This project is a derivative of mainstreamer. I figured it would be interesting to see how my personal music taste changes over time, and also answer some questions I have related to music.
Spotify possesses a "Popularity Index" - a score ranging from 0-100 for each song within its catalog. The index influences how songs are pushed into playlists/recommended to users. Any song with an index of 20+ is eligible for playlists and recommendations. The index is based on a variety of factors, determined using Spotify's rather detailed algorithm. The higher a song's popularity score, the more people are listening to said song.
Using this metric, I decided to assess what my music taste looks like on a daily basis by collecting the average score of all songs in my library on a daily basis. I chose the average as they can be influenced by outliers, and as not every song will have a high popularity, I wanted to capture the days where some songs in my library were more popular than others.
- What is my average popularity index?
- What kind of music do I truly like?
- Do popular songs have something that guarantees they will be popular?
- Do songs I truly like have something that guarantees I will like them?
- What do my favourite songs look like?
Using the spotipy python module, I created a script that fetches all the songs in my library, calculates the average, stores said average for the day, and updates GitHub with:
- All songs in my library on a given day
def get_user_tracks(user):
try:
results = user.current_user_saved_tracks(limit=50)
tracks = results['items']
while results['next']:
results = user.next(results)
tracks.extend(results['items'])
time.sleep(1)
my_songs_df = pd.DataFrame(tracks)
song_titles = [value.get('name') for value in my_songs_df['track'].values]
song_release = [track['album']['release_date'] for track in my_songs_df['track']]
song_popularity = [value.get('popularity') for value in my_songs_df['track'].values]
song_ids = [value.get('id') for value in my_songs_df['track'].values]
song_duration = [round(value.get('duration_ms')/60000, 2) for value in my_songs_df['track'].values]
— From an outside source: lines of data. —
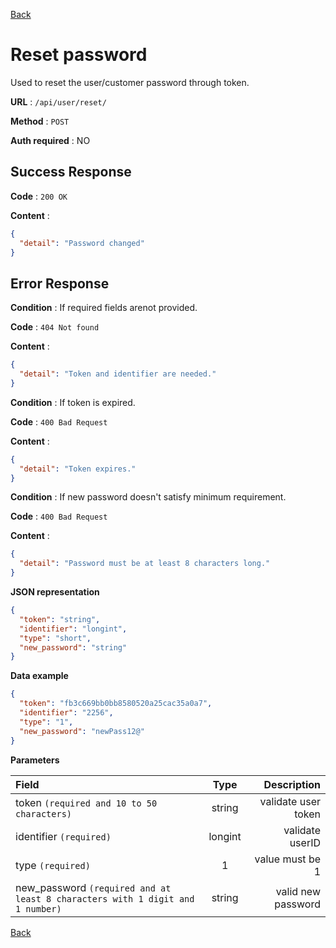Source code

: [Back](../README.md)

# Reset password

Used to reset the user/customer password through token.

**URL** : `/api/user/reset/`

**Method** : `POST`

**Auth required** : NO

## Success Response

**Code** : `200 OK`

**Content** :

```json
{
  "detail": "Password changed"
}
```

## Error Response

**Condition** : If required fields arenot provided.

**Code** : `404 Not found`

**Content** :

```json
{
  "detail": "Token and identifier are needed."
}
```

**Condition** : If token is expired.

**Code** : `400 Bad Request`

**Content** :

```json
{
  "detail": "Token expires."
}
```

**Condition** : If new password doesn't satisfy minimum requirement.

**Code** : `400 Bad Request`

**Content** :

```json
{
  "detail": "Password must be at least 8 characters long."
}
```

**JSON representation**

```json
{
  "token": "string",
  "identifier": "longint",
  "type": "short",
  "new_password": "string"
}
```

**Data example**

```json
{
  "token": "fb3c669bb0bb8580520a25cac35a0a7",
  "identifier": "2256",
  "type": "1",
  "new_password": "newPass12@"
}
```

**Parameters**

| Field                                                                         |  Type   |         Description |
| :---------------------------------------------------------------------------- | :-----: | ------------------: |
| token `(required and 10 to 50 characters)`                                    | string  | validate user token |
| identifier `(required)`                                                       | longint |     validate userID |
| type `(required)`                                                             |    1    |     value must be 1 |
| new_password `(required and at least 8 characters with 1 digit and 1 number)` | string  |  valid new password |

[Back](../README.md)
extracts = pd.DataFrame({'song_name': song_titles, 'song_id':song_ids, 'song_popularity': song_popularity, 'song_release': song_release, 'song_duration': song_duration})
return extracts
except (spotipy.exceptions.SpotifyBaseException, KeyboardInterrupt) as e:
print(f"Process was interrupted due to the following error: {e}")
- My most listened songs over a "long term", which spotify considers 1 year.
def get_user_top_tracks(user):
try:
results = user.current_user_top_tracks(limit=50, time_range="long_term")
tracks = results['items']
while results['next']:
results = user.next(results)
tracks.extend(results['items'])
time.sleep(1)
top_tracks = pd.DataFrame(tracks)[['id', 'name', 'popularity']]
return top_tracks
except (spotipy.exceptions.SpotifyBaseException, KeyboardInterrupt) as e:
print(f"Process was interrupted due to the following error: {e}")
- Average popularity score for 2 categories: All songs in library & Top 100 most listened songs
most_listened_pop_score = round(np.average(top_tracks['popularity'][0:100]),2)
med_song_duration = round(np.average(my_songs['song_duration'][0:100]),2)
Based on the songs I listen to the most, my popularity index is displayed below:
The higher a popularity score, the more common the music you listen to is. As my overall score is above 50, I think that means my music taste is fairly common. I think something that falls below 50 should be considered a rare taste in music.
It is important to note that at moment I no longer use spotify as my main streaming service, so the personal tracking will be put to a halt - the tracking concept itself will be continued via my mainstreamer and musical analysis projects.